Supreme Court's latest decisions: Justices rule on Jan. 6 defendants, criminalization of homelessness and power of federal agencies
The Supreme Court issued three more opinions on Friday, marking the first time the justices have weighed in on the attack on the Capitol on Jan. 6, 2021.
Chief Justice John Roberts also announced that this coming Monday, July 1, will be the final day the court will issue opinions for this term — including the highly anticipated decision on former President Donald Trump’s claims of immunity from criminal prosecution
Here’s a roundup of the decisions that dropped today, June 28.
Supreme Court makes it harder to charge Jan. 6 defendants with obstruction
Case: Fischer v. United States
How the justices ruled and what it means: The Supreme Court has made it harder to charge Capitol riot defendants with obstruction — a charge that was also brought against former President Donald Trump following the events of Jan. 6, 2021. In a 6-3 vote, the court ruled because there was no proof the rioters tried to tamper with or destroy documents, they did not qualify for the obstruction charge.
This is the first time the justices weighed in on the events associated with the Jan. 6 attack on the U.S. Capitol.
More than 750 people have been sentenced for their involvement in the Jan 6. riots. Out of that number, around 50 were convicted with obstruction as the only felony count, which means they will likely be most affected by the ruling.
Supreme Court Justice Samuel Alito declined to recuse himself from this case and former president Trump’s presidential immunity case tied to Jan. 6 after Democratic Sen. Dick Durbin called on him to do so following reports that flags were flown at his homes that symbolized support for Trump’s challenge to the 2020 election.
Some background: Joseph Fischer, a former Pennsylvania police officer, attended the rally outside of the Capitol building on Jan. 6 and was subsequently prosecuted for obstructing a Congress proceeding as well as assaulting a police officer.

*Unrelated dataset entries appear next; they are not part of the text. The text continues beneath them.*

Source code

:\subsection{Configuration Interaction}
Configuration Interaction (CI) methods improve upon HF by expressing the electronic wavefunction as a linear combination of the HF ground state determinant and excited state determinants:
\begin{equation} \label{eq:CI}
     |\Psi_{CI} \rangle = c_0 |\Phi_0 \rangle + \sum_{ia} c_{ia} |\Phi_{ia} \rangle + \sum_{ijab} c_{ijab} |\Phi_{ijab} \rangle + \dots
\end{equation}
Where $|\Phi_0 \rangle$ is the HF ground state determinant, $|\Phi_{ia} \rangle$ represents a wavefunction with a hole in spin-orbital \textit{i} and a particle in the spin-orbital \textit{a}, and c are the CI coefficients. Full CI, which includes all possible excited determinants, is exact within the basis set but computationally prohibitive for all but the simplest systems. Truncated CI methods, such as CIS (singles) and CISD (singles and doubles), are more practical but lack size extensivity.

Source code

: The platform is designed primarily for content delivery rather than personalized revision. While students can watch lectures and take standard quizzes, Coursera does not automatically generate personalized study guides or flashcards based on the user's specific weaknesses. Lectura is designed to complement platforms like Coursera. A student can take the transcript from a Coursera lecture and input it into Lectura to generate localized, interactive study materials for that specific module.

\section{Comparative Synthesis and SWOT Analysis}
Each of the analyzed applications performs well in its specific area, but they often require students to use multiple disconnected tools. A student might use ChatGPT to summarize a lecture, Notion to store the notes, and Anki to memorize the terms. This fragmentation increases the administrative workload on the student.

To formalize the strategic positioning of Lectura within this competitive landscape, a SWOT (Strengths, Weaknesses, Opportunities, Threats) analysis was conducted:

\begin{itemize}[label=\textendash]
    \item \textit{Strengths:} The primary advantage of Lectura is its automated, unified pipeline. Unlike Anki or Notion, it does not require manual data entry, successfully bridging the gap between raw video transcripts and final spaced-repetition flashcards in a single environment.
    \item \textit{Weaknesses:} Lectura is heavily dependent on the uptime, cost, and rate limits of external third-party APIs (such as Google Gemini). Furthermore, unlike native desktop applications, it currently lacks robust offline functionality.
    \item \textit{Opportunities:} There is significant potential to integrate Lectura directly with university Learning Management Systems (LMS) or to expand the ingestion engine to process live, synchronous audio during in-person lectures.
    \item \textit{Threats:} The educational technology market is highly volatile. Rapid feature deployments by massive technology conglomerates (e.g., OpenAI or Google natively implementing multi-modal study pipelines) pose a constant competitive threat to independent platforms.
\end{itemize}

However, Fischer and several other defendants claimed they did not qualify for the charge under the Sarbanes-Oxley Act, the federal law that criminalizes efforts to obstruct any official proceeding.
The Sarbanes-Oxley Act was initially intended for financial misdeeds, but the DOJ argued Jan. 6 rioters violated this law when they attempted to impede Congress’s certification of electoral votes on Jan. 6, which it considers an official proceeding.
Hundreds of Jan. 6 defendants who have already been convicted and sentenced under the federal law challenged in the case — the Sarbanes-Oxley Act — will have to be resentenced.
Every Jan. 6 defendant currently charged under the obstruction statute is also facing charges for other crimes, so the Justice Department’s cases won’t be completely upended for any individuals, according to the New York Times. Trump has also been charged with two counts of obstructing and conspiring to obstruct an official proceeding under this same federal law, which means Trump’s legal team can now dispute the charges against him in the federal Jan. 6 criminal case.
Notable opinion quotes: Justice Ketanji Brown Jackson said in her concurring majority opinion that despite “the shocking circumstances involved in this case,” the “Court’s task is to determine what conduct is proscribed by the criminal statute that has been invoked as the basis for the obstruction charge at issue here.”
Cities can punish homeless people for sleeping in public places
Case: City of Grants Pass, Oregon v. Johnson
How the justices ruled and what it means: In a 6-3 decision, the justices reversed a ruling from a San Francisco-based appeals court that found public sleeping bans were a form of cruel and unusual punishment. They found it is not a violation of the Eighth Amendment for localities across the country to criminalize those who are involuntarily homeless from camping and sleeping in public, even when shelters are full or unavailable and there’s nowhere else for them to go.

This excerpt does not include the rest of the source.